Sunday, November 7, 2010

Monday, 1st November ….

I can’t help thinking that today is the last day of the Craft Fair in Deloraine, and by late-morning Nepal time, the Rotarians will be starting to pack up.

We’re up early to catch the first flights out of Jomsom. There had been a concern that three or four of our party would have to go out by 4WD because there was a lack of available seats on the planes. That would have been a disaster because the road is atrocious and the trip might have taken up to 8 hours, instead of a 20-minute flight. However, at the last minute, enough seats were found, so all is well. We’ll be on 2 separate planes but who cares.

I find the air service amazing, There are several airlines operating Twin Otters or similar planes.
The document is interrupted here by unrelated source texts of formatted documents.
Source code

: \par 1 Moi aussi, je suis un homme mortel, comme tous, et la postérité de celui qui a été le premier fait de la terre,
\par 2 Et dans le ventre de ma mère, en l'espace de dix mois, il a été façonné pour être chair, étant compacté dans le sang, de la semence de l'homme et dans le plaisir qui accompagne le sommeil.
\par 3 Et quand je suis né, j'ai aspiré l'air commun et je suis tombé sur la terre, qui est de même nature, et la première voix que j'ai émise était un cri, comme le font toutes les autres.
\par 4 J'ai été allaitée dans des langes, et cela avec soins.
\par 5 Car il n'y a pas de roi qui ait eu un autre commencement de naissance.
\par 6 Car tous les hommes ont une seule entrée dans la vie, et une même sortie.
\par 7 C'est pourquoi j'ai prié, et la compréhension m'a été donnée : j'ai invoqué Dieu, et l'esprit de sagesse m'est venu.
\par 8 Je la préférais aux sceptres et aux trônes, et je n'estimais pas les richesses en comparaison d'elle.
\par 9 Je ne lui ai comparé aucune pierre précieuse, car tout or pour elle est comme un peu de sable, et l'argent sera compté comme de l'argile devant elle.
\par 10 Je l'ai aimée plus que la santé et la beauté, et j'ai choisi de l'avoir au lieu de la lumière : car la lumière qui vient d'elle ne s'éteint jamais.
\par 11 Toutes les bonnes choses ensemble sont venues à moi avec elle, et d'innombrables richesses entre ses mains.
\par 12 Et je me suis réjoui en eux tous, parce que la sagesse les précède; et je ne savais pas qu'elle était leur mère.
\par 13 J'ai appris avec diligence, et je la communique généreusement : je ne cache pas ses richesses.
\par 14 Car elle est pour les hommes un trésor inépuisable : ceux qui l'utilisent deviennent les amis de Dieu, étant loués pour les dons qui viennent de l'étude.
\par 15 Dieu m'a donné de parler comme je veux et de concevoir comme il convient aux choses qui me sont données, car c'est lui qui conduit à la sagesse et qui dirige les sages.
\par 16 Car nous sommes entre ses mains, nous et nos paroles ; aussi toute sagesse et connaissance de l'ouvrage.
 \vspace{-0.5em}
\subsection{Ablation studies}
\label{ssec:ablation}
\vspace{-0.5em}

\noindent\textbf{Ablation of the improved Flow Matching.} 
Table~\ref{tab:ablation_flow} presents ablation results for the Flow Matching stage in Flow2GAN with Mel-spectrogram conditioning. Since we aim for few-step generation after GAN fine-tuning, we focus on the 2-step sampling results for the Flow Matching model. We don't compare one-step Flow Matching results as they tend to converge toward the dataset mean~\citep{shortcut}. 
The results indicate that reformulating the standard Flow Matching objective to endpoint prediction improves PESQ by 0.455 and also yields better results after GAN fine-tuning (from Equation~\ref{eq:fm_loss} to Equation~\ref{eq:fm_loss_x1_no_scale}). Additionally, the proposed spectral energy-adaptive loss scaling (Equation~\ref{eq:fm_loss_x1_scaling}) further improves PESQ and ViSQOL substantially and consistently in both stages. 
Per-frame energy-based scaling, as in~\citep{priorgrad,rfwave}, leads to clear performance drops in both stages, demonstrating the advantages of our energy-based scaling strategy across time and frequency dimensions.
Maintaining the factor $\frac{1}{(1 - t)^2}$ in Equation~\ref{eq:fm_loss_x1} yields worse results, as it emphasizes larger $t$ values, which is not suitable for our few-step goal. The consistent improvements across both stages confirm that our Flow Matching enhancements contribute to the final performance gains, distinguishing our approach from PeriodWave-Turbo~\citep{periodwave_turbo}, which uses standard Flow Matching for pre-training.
The pilots are extraordinary, having to cope with tight schedules and short runways. We watch the planes coming in between two peaks, both over 7000m. They hit the runway and apply full brakes, make a sharp left turn into the terminal and stop. The departing passengers are hustled out to stand under the wing while the arriving passengers jump out. Meanwhile, the luggage has been trundled out on porters’ trolleys and jammed into two little spaces at the front and back of the plane. No attempt is made to match up the luggage with the passenger and Marilyn and I watched our bag being loaded into a different airline. We’re all going to the same place so it doesn’t really matter.

Normal turn around is 5 minutes and the planes are back in the air. Flights to many parts of the Himalayas only happen in the morning. Often clouds or fog come down in the afternoon and the air is thinner when the sun warms it up. When you’re flying at a lower altitude to the surrounding peaks, it’s important to be able to see them.

Anyway, five of our party are shoved onto a Dornier of Agni Air which shoots off and we are hustled into a Twin Otter of Tara Air. Nepali Airlines also has a plane being loaded so it’s all a bit of a schemozzle. There are seats for twenty passengers on our plane but we only have 18. Marilyn and I are in the second-back seat and I can’t get my knees in. Not to worry! Just leave them in the aisle. The plane has a hostie in a nice uniform who only has two duties: shut the door and hand out mints and cotton wool (for ears)on departure. The door doesn’t fit properly and there is a cold draught coming through the cracks around the edges. Trekkers all seem to be enormous people and their luggage looks heavy too. I hope this thing can get off the ground.

But the scenery is spectacular and it’s only twenty minutes before we are safely back on terra firma.


I prefer Pokhara to Kathmandu. Pokhara is a much more relaxed town and the shopkeepers are not as aggressive as those in the capital. We return to the same hotel, pleased to see that a lot has been done in the few days we’ve been away. A lot of the rubbish has been removed and the garden is starting to take shape. We’re given a balcony room which is very comfortable.Nothing has been organized for this afternoon so Marilyn borrows an iron (very dodgy) from Reception then we head out to do some shopping. All prices are negotiable and we keep in mind that 700 rupees is only $10 so that becomes our benchmark.

While we were having morning tea we were amused by a boy and girl across the street. The girl played a drum and the boy danced and did contortions. They were both grubby but full of confidence and cheek. After a few minutes they ran around with two plates to collect donations. They were cheeky enough to come into our café, until they were hunted out by a waiter. We only saw one performance before the tourist policeman came along and moved them on, quite kindly.

Lunch was enjoyed at the Moonbeam Café and a less successful dinner at a Chinese Restaurant which had an undeserved good reputation. We walked home from the Chinese restaurant – it took about an hour because we had to look in every shop we passed, but a very pleasant walk nevertheless.